Der Gründer des Vereins, der Sportlehrer Mohamad Zaher, verbringt einen großen Teil seiner Freizeit in einem Jugendzentrum im Stadtteil Moabit. An den Wänden hängen Zeichnungen, daneben sind Pokale aufgereiht.
Im Hinterhof nehmen Jugendliche an einem Workshop teil, viele von ihnen tragen Fußballtrikots. „Mithilfe des Sports können wir schnell Kontakte knüpfen und Vertrauen aufbauen“, sagt Mohamad Zaher. „So ist das heute, und so war das schon vor mehr als vierzig Jahren.“

© Ronny Blaschke
Mohamad Zaher wurde 1949 in der Nähe von Haifa geboren, ein Jahr nach der Gründung des Staates Israel. Seine palästinensische Familie floh nach Syrien und dann in den Libanon. Zaher lernte das Fußballspielen in einem Flüchtlingslager. 1970 kam er fürs Studium nach Berlin. „Viele Jugendliche mit ähnlichen Biografien wollten damals in Berlin Fußball spielen“, sagt Zaher. „Aber in den Vereinen waren sie nicht willkommen. Also haben wir unseren eigenen Verein aufgebaut.“
Viele Kollegen in Gaza wurden während des Krieges getötet
Der FC Karame wuchs langsam, aber stetig. Mohamad Zaher engagierte sich für geflüchtete Menschen und hielt Kontakt in die palästinensischen Gebiete. Immer wieder lud er Trainer aus Gaza für Turniere und Workshops nach Berlin ein. Mit diesem Wissen kehrten sie zurück und bauten in Gaza eine Sportakademie auf. Etliche dieser Kollegen wurden nun während des Krieges getötet. „Ich rufe immer wieder dort an“, sagt Mohamad Zaher. „Wir würden gern Material dorthin schicken, aber das ist zurzeit nicht möglich.“
Der Gaza-Krieg hat Auswirkungen auf die Arbeit von Karame. Einige Mitglieder fühlen sich pauschal in die Nähe der Terrororganisation Hamas gerückt. Mohamad Zaher nimmt sich Zeit für ihre Sorgen, für ihre Wut. Er sagt ihnen, dass man Israel nicht mit der Regierung Netanjahu und nicht mit dem Militär gleichsetzen dürfe.
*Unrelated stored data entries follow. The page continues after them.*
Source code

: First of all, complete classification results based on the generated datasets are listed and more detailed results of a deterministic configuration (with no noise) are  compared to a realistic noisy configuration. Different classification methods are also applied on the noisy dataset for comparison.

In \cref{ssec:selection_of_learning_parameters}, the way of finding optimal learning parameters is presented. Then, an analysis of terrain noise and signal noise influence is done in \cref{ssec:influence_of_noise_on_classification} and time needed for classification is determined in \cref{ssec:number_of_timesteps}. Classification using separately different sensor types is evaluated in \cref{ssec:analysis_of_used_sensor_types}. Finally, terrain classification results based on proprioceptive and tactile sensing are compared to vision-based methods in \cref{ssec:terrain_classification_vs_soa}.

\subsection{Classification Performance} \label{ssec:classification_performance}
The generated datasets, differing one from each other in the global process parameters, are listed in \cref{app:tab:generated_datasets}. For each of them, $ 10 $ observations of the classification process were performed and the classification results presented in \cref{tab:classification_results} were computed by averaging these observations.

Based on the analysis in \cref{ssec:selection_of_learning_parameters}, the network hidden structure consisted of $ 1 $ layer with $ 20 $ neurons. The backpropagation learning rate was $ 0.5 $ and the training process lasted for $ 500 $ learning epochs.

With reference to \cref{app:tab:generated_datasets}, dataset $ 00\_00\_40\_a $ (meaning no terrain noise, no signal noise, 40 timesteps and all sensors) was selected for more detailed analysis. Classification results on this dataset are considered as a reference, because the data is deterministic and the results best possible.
Und er warnt die Jugendlichen vor Demonstrationen in Berlin, an denen auch Islamisten und Rechtsextreme teilnehmen könnten. „Selbst einige Politiker sagen, wir seien alle radikal“, sagt Zaher. „Aber das stimmt nicht. Wir wünschen uns mehr Unterstützung aus Politik und Sport.“
Wir setzen uns für Menschenrechte ein, für jüdisches und palästinensisches Leben.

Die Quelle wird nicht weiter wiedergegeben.